Loss of ventricular gap junction function underlies formation of an arrhythmogenic substrate in animal models.24, 26, 27
However, as the previously discussed studies support, it is likely that heterogenous Cx43 loss, not reduction of Cx43 per se
, creates an arrhythmogenic substrate whereby safe, albeit slow, conduction is dissipated and disrupted by sinks of well-coupled cells. Thus the spontaneous ventricular tachyarrhythmias and sudden death noted in cardiac-restricted knockout mice may actually stem from low residual mosaic expression of Cx43. The pro-arrhythmic nature of heterogeneous Cx43 expression is further supported by the observation that heterogeneous populations of neonatal murine ventricular myocytes have pro-arrhythmic impulse propagation.28
Moreover, Boulaksil et al. demonstrated increased heterogeneity of Cx43 in both congestive heart failure patients with documented ventricular tachycardias as well as in a heart failure mouse model which showed inducible polymorphic VT in the setting of heterogeneous Cx43 loss.29
In this case, whether the heterogeneity of Cx43 is related to the polymorphic morphology of the tachycardias remains unsolved.

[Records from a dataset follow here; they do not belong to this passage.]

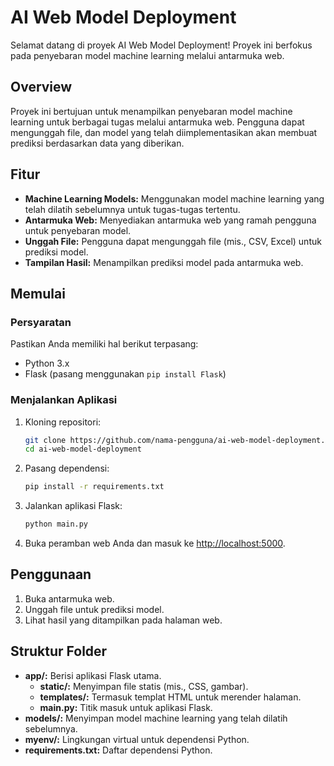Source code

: # AI Web Model Deployment

Selamat datang di proyek AI Web Model Deployment! Proyek ini berfokus pada penyebaran model machine learning melalui antarmuka web.

## Overview

Proyek ini bertujuan untuk menampilkan penyebaran model machine learning untuk berbagai tugas melalui antarmuka web. Pengguna dapat mengunggah file, dan model yang telah diimplementasikan akan membuat prediksi berdasarkan data yang diberikan.

## Fitur

- **Machine Learning Models:** Menggunakan model machine learning yang telah dilatih sebelumnya untuk tugas-tugas tertentu.
- **Antarmuka Web:** Menyediakan antarmuka web yang ramah pengguna untuk penyebaran model.
- **Unggah File:** Pengguna dapat mengunggah file (mis., CSV, Excel) untuk prediksi model.
- **Tampilan Hasil:** Menampilkan prediksi model pada antarmuka web.

## Memulai

### Persyaratan

Pastikan Anda memiliki hal berikut terpasang:

- Python 3.x
- Flask (pasang menggunakan `pip install Flask`)

### Menjalankan Aplikasi

1. Kloning repositori:

    ```bash
    git clone https://github.com/nama-pengguna/ai-web-model-deployment.git
    cd ai-web-model-deployment
    ```

2. Pasang dependensi:

    ```bash
    pip install -r requirements.txt
    ```

3. Jalankan aplikasi Flask:

    ```bash
    python main.py
    ```

4. Buka peramban web Anda dan masuk ke [http://localhost:5000](http://localhost:5000).

## Penggunaan

1. Buka antarmuka web.
2. Unggah file untuk prediksi model.
3. Lihat hasil yang ditampilkan pada halaman web.

## Struktur Folder

- **app/:** Berisi aplikasi Flask utama.
    - **static/:** Menyimpan file statis (mis., CSS, gambar).
    - **templates/:** Termasuk templat HTML untuk merender halaman.
    - **main.py:** Titik masuk untuk aplikasi Flask.
- **models/:** Menyimpan model machine learning yang telah dilatih sebelumnya.
- **myenv/:** Lingkungan virtual untuk dependensi Python.
- **requirements.txt:** Daftar dependensi Python.

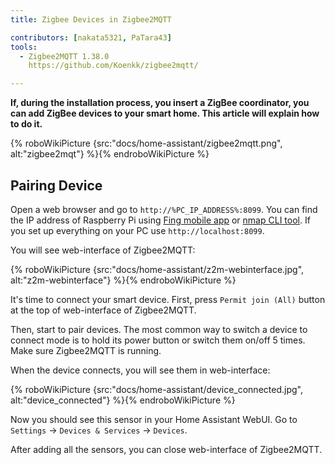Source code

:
 ```yaml
---
title: Zigbee Devices in Zigbee2MQTT

contributors: [nakata5321, PaTara43]
tools:
  - Zigbee2MQTT 1.38.0
    https://github.com/Koenkk/zigbee2mqtt/

---
```


**If, during the installation process, you insert a ZigBee coordinator, you can add ZigBee devices to your smart home. This article will explain how to do it.**

{% roboWikiPicture {src:"docs/home-assistant/zigbee2mqtt.png", alt:"zigbee2mqt"} %}{% endroboWikiPicture %}

## Pairing Device

Open a web browser and go to `http://%PC_IP_ADDRESS%:8099`. You can find the IP address of Raspberry Pi
using [Fing mobile app](https://www.fing.com/products) or [nmap CLI tool](https://vitux.com/find-devices-connected-to-your-network-with-nmap/). If you set up everything on your PC use `http://localhost:8099`.

You will see web-interface of Zigbee2MQTT:


{% roboWikiPicture {src:"docs/home-assistant/z2m-webinterface.jpg", alt:"z2m-webinterface"} %}{% endroboWikiPicture %}


It's time to connect your smart device.
First, press `Permit join (All)` button at the top of web-interface of Zigbee2MQTT.

Then, start to pair devices. The most common way to switch a device to connect mode is to hold its power button or switch them on/off 5 times. Make sure Zigbee2MQTT is running.

When the device connects, you will see them in web-interface:

{% roboWikiPicture {src:"docs/home-assistant/device_connected.jpg", alt:"device_connected"} %}{% endroboWikiPicture %}

Now you should see this sensor in your Home Assistant WebUI. Go to `Settings` -> `Devices & Services` -> `Devices`.

After adding all the sensors, you can close web-interface of Zigbee2MQTT.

Lastly, a Cx43 somatic mutation was recently found to underlie lone atrial fibrillation in a patient.11
Immunohistochemistry of the patient’s atrial tissue showed a mosaic pattern of intracellular retention of Cx43 and a mosaic pattern of aberrant gap junction formation, very much like the images we obtained from our case. Expression of the mutant Cx43 form in oocyte pairs from the genus Xenopus showed a dramatic decrease in cell-cell coupling conductance.11
We hypothesize, given the immunostaining pattern of the decedent, that mutant E42K-Cx43, although trafficking properly in an in vitro
setting, does not properly interact with adjacent Cx43 to form fully functional gap junctions, forming an arrhythmogenic substrate. We know that other cardiac disorders trigger reduction in Cx43 expression,30, 31
and it is likely that such changes may not be detected at levels assessed by our plaque formation assay. Further, our immunostaining assay is optimized to detect high levels of Cx43 at gap junctions.32
A change in expression may reduce Cx43 to a level undetectable by our current assay. This may explain why our in vitro
data in N2A cells demonstrates proper trafficking whereas intact decedent heart tissue demonstrates a mosaic pattern.
Since this infant was not wearing a Holter monitor at the time of his tragic demise, it is impossible to verify our postulated exit rhythm of ventricular fibrillation. Nevertheless, E42K-Cx43 was identified in a sudden death cohort, in a gene with known association with cardiac disease, was located in a highly conserved region of the gene, and absent in over 1000 ethnic-matched alleles. In addition, the heterogeneous staining pattern of the infant’s cardiac tissue offers strong evidence that this mutation conferred a sudden death predisposing arrhythmogenic phenotype. Further, this deceased infant’s loss-of-function E42K-Cx43 mutation and likely somatic mosaicism essentially represents the human equivalent of the chimeric Cx43 mouse. The S272P-Cx43 mutation had a wildtype phenotype in our investigations and therefore, although rare and highly conserved, it cannot at this time be considered a sudden-death predisposing mutation.
In conclusion, this is the first study to implicate a mutation in a connexin protein in the pathogenesis of SIDS. E42K-Cx43 demonstrated a severe loss-of-function phenotype, and is located in a crucial conserved region of the protein. While such SIDS-associated Cx43 mutations are rare, this study provides evidence for the contribution of Cx43 dysregulation to sudden death, and contributes to the growing body of literature implicating cardiac arrhythmias as the cause for a subset of SIDS.